Tiream (Mezőterem, Hungarian pronunciation: ; Wiesenfeld, from 2002 on Terem) is a commune of 2,068 inhabitants situated in Satu Mare County, Romania. It is composed of three villages: Portița (Portelek), Tiream, and Vezendiu (Vezend).

The commune is located in the southwestern part of the county, on the banks of the river Sânmiclăuș.

== Administration ==

The current local council has the following political composition, based on the results of the votes cast at the 2024 Romanian local elections.

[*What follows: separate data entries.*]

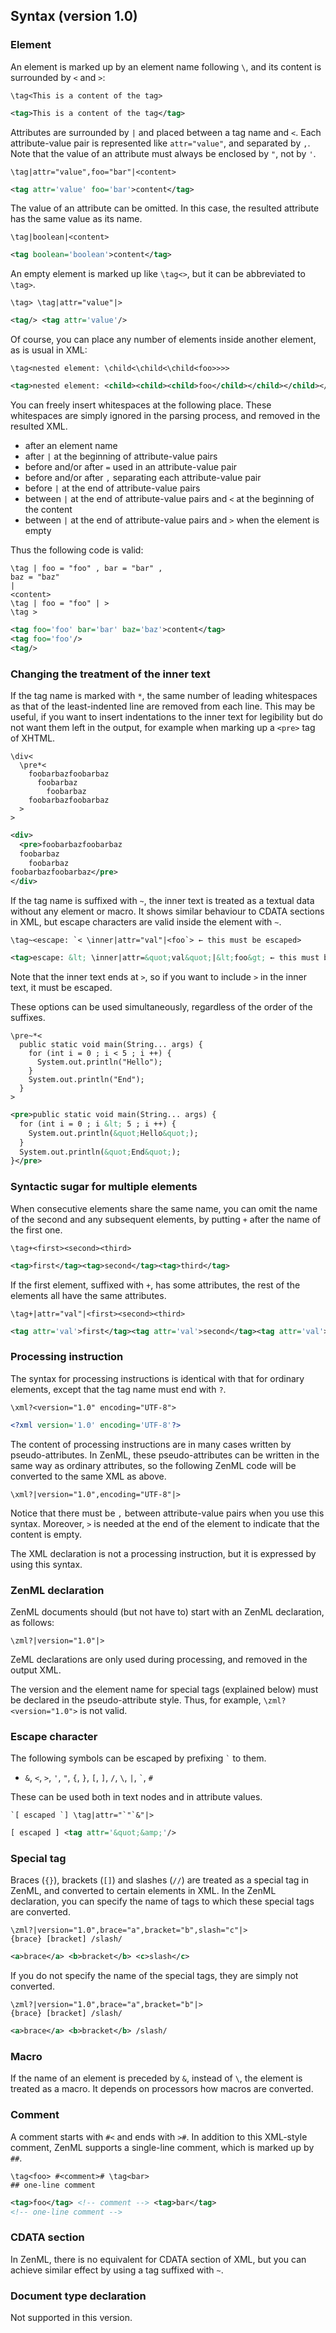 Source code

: ## Syntax (version 1.0)

### Element
An element is marked up by an element name following `\`, and its content is surrounded by `<` and `>`:
```
\tag<This is a content of the tag>
```
```xml
<tag>This is a content of the tag</tag>
```

Attributes are surrounded by `|` and placed between a tag name and `<`.
Each attribute-value pair is represented like `attr="value"`, and separated by `,`.
Note that the value of an attribute must always be enclosed by `"`, not by `'`.
```
\tag|attr="value",foo="bar"|<content>
```
```xml
<tag attr='value' foo='bar'>content</tag>
```

The value of an attribute can be omitted.
In this case, the resulted attribute has the same value as its name.
```
\tag|boolean|<content>
```
```xml
<tag boolean='boolean'>content</tag>
```

An empty element is marked up like `\tag<>`, but it can be abbreviated to `\tag>`.
```
\tag> \tag|attr="value"|>
```
```xml
<tag/> <tag attr='value'/>
```

Of course, you can place any number of elements inside another element, as is usual in XML: 
```
\tag<nested element: \child<\child<\child<foo>>>>
```
```xml
<tag>nested element: <child><child><child>foo</child></child></child></tag>
```

You can freely insert whitespaces at the following place.
These whitespaces are simply ignored in the parsing process, and removed in the resulted XML.

- after an element name
- after `|` at the beginning of attribute-value pairs
- before and/or after `=` used in an attribute-value pair
- before and/or after `,` separating each attribute-value pair
- before `|` at the end of attribute-value pairs
- between `|` at the end of attribute-value pairs and `<` at the beginning of the content
- between `|` at the end of attribute-value pairs and `>` when the element is empty

Thus the following code is valid:
```
\tag | foo = "foo" , bar = "bar" ,
baz = "baz"
|
<content>
\tag | foo = "foo" | >
\tag >
```
```xml
<tag foo='foo' bar='bar' baz='baz'>content</tag>
<tag foo='foo'/>
<tag/>
```

### Changing the treatment of the inner text
If the tag name is marked with `*`, the same number of leading whitespaces as that of the least-indented line are removed from each line.
This may be useful, if you want to insert indentations to the inner text for legibility but do not want them left in the output, for example when marking up a `<pre>` tag of XHTML. 
```
\div<
  \pre*<
    foobarbazfoobarbaz
      foobarbaz
        foobarbaz
    foobarbazfoobarbaz
  >
>
```
```xml
<div>
  <pre>foobarbazfoobarbaz
  foobarbaz
    foobarbaz
foobarbazfoobarbaz</pre>
</div>
```

If the tag name is suffixed with `~`, the inner text is treated as a textual data without any element or macro.
It shows similar behaviour to CDATA sections in XML, but escape characters are valid inside the element with `~`.
```
\tag~<escape: `< \inner|attr="val"|<foo`> ← this must be escaped>
```
```xml
<tag>escape: &lt; \inner|attr=&quot;val&quot;|&lt;foo&gt; ← this must be escaped</tag>
```
Note that the inner text ends at `>`, so if you want to include `>` in the inner text, it must be escaped.

These options can be used simultaneously, regardless of the order of the suffixes.
```
\pre~*<
  public static void main(String... args) {
    for (int i = 0 ; i < 5 ; i ++) {
      System.out.println("Hello");
    }
    System.out.println("End");
  }
>
```
```xml
<pre>public static void main(String... args) {
  for (int i = 0 ; i &lt; 5 ; i ++) {
    System.out.println(&quot;Hello&quot;);
  }
  System.out.println(&quot;End&quot;);
}</pre>
```

### Syntactic sugar for multiple elements
When consecutive elements share the same name, you can omit the name of the second and any subsequent elements, by putting `+` after the name of the first one.
```
\tag+<first><second><third>
```
```xml
<tag>first</tag><tag>second</tag><tag>third</tag>
```

If the first element, suffixed with `+`, has some attributes, the rest of the elements all have the same attributes.
```
\tag+|attr="val"|<first><second><third>
```
```xml
<tag attr='val'>first</tag><tag attr='val'>second</tag><tag attr='val'>third</tag>
```

### Processing instruction
The syntax for processing instructions is identical with that for ordinary elements, except that the tag name must end with `?`.
```
\xml?<version="1.0" encoding="UTF-8">
```
```xml
<?xml version='1.0' encoding='UTF-8'?>
```

The content of processing instructions are in many cases written by pseudo-attributes.
In ZenML, these pseudo-attributes can be written in the same way as ordinary attributes, so the following ZenML code will be converted to the same XML as above.
```
\xml?|version="1.0",encoding="UTF-8"|>
```
Notice that there must be `,` between attribute-value pairs when you use this syntax.
Moreover, `>` is needed at the end of the element to indicate that the content is empty.

The XML declaration is not a processing instruction, but it is expressed by using this syntax.

### ZenML declaration
ZenML documents should (but not have to) start with an ZenML declaration, as follows:
```
\zml?|version="1.0"|>
```
ZeML declarations are only used during processing, and removed in the output XML.

The version and the element name for special tags (explained below) must be declared in the pseudo-attribute style.
Thus, for example, `\zml?<version="1.0">` is not valid.

### Escape character
The following symbols can be escaped by prefixing `` ` `` to them.

- `&`, `<`, `>`, `'`, `"`, `{`, `}`, `[`, `]`, `/`, `\`, `|`, `` ` ``, `#`

These can be used both in text nodes and in attribute values.

```
`[ escaped `] \tag|attr="`"`&"|>
```
```xml
[ escaped ] <tag attr='&quot;&amp;'/>
```

### Special tag
Braces (`{}`), brackets (`[]`) and slashes (`//`) are treated as a special tag in ZenML, and converted to certain elements in XML.
In the ZenML declaration, you can specify the name of tags to which these special tags are converted.
```
\zml?|version="1.0",brace="a",bracket="b",slash="c"|>
{brace} [bracket] /slash/
```
```xml
<a>brace</a> <b>bracket</b> <c>slash</c>
```
If you do not specify the name of the special tags, they are simply not converted.
```
\zml?|version="1.0",brace="a",bracket="b"|>
{brace} [bracket] /slash/
```
```xml
<a>brace</a> <b>bracket</b> /slash/
```

### Macro
If the name of an element is preceded by `&`, instead of `\`, the element is treated as a macro.
It depends on processors how macros are converted.

### Comment
A comment starts with `#<` and ends with `>#`.
In addition to this XML-style comment, ZenML supports a single-line comment, which is marked up by `##`.
```
\tag<foo> #<comment># \tag<bar>
## one-line comment
```
```xml
<tag>foo</tag> <!-- comment --> <tag>bar</tag>
<!-- one-line comment -->
```

### CDATA section
In ZenML, there is no equivalent for CDATA section of XML, but you can achieve similar effect by using a tag suffixed with `~`.

### Document type declaration
Not supported in this version.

|  | Party | Seats | Current Council |  |  |  |  |  |
|---|---|---|---|---|---|---|---|---|
|  | Democratic Alliance of Hungarians in Romania (UDMR/RMDSZ) | 6 |  |  |  |  |  |  |
|  | Social Democratic Party (PSD) | 2 |  |  |  |  |  |  |
|  | National Liberal Party (PNL) | 1 |  |  |  |  |  |  |
|  | Alliance for the Union of Romanians (AUR) | 1 |  |  |  |  |  |  |
|  | Democratic Forum of Germans in Romania (FDGR/DFDR) | 1 |  |  |  |  |  |  |

==Demographics==

At the 2002 census, Tiream had 2,358 inhabitants; of those, 48.3% were Romanians, 29.2% were Hungarians, 14.1% Germans (mainly Satu Mare Swabians), and 8.1% Roma. According to mother tongue, 50.1% of the population spoke Romanian, while 45.6% spoke Hungarian as their first language.

At the 2011 census, the commune had a population of 2,226, of which 41.06% were Romanians, 23.67% were Hungarians, 20.13% Roma, and 10.92% Germans. At the 2021 census, the population had decreased to 2,068, of which 41.05% were Romanians, 40.18% were Hungarians, 7.06% Roma, and 4.11% Germans.